# Reinforcement learning code
Here we are going to implement a RL agent interacting with a simple environment. In this case, our agent would be a simulated RL mouse, and the environment a 2D maze.

## Defining the environment

To define the environment, we need to define the set of possible states $S = {s_1, s_2 ... s_N}$, the transition function $P_{s,s'}^{a}$, and the reward transition function $R_{s,s'}^{a}$.

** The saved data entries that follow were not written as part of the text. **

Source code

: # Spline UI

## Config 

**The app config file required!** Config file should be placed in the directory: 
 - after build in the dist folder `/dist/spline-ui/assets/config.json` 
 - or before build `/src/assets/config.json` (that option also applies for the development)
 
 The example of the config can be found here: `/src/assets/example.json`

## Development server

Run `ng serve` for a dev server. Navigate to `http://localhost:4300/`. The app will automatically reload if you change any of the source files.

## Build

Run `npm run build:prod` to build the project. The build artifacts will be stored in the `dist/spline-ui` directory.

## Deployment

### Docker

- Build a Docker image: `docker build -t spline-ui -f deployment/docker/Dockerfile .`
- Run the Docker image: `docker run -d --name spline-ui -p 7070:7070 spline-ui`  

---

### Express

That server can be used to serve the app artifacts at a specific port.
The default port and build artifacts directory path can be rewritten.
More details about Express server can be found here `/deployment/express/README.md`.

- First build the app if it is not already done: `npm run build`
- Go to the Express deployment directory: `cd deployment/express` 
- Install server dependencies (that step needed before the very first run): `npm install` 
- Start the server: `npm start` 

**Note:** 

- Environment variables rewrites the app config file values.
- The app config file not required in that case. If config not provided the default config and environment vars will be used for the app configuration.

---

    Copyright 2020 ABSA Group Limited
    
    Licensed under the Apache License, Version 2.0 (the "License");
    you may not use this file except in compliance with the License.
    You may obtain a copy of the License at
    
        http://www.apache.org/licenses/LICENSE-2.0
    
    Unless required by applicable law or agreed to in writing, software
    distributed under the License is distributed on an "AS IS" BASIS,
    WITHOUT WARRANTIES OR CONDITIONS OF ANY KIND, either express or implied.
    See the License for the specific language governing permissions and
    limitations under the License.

In our case, the environment just consists of a 4x4 grid. Our hypothetical agent perceives only one cell at any time---the cell where it is.  Therefore, our states correspond to the sixteen position of the maze, which we can indicate with the coordinates $(0, 0), (0, 1)... (0, 3), (1, 0) ... (3, 3)$.


In [8]:
import random
import numpy as np


class Maze():
    """A maze environment"""

    ACTIONS = ("up", "down", "left", "right") # List of actions
    INITIAL_STATE = (0, 0) # Always starts at the topleft corner
    
    def __init__(self, fname = "grid.txt"):
        """Inits a maze by loading the grid file"""
        self.grid = np.loadtxt(fname)
        self.state = self.INITIAL_STATE

        
    def execute_action(self, action):
        """Executes one of four possible actions: up, down, right, and left"""
        s = self.state
        
        # By default, it assumes you bounced into a wall
        new_s = s
        new_r = -1
        
        if action in self.ACTIONS:
            if action == "up":
                if s[0] > 0:
                    new_s = (s[0] - 1, s[1])
                    new_r = self.grid[new_s[0], new_s[1]]
            
            elif action == "left":
                if s[1] > 0:
                    new_s = (s[0], s[1] - 1)
                    new_r = self.grid[new_s[0], new_s[1]]
            
            elif action == "down":
                if s[0] < (self.grid.shape[0] - 1):
                    new_s = (s[0] + 1, s[1])
                    new_r = self.grid[new_s[0], new_s[1]]

            else:
                if s[1] < (self.grid.shape[1] -1):
                    new_s = (s[0], s[1] + 1)
                    new_r = self.grid[new_s[0], new_s[1]]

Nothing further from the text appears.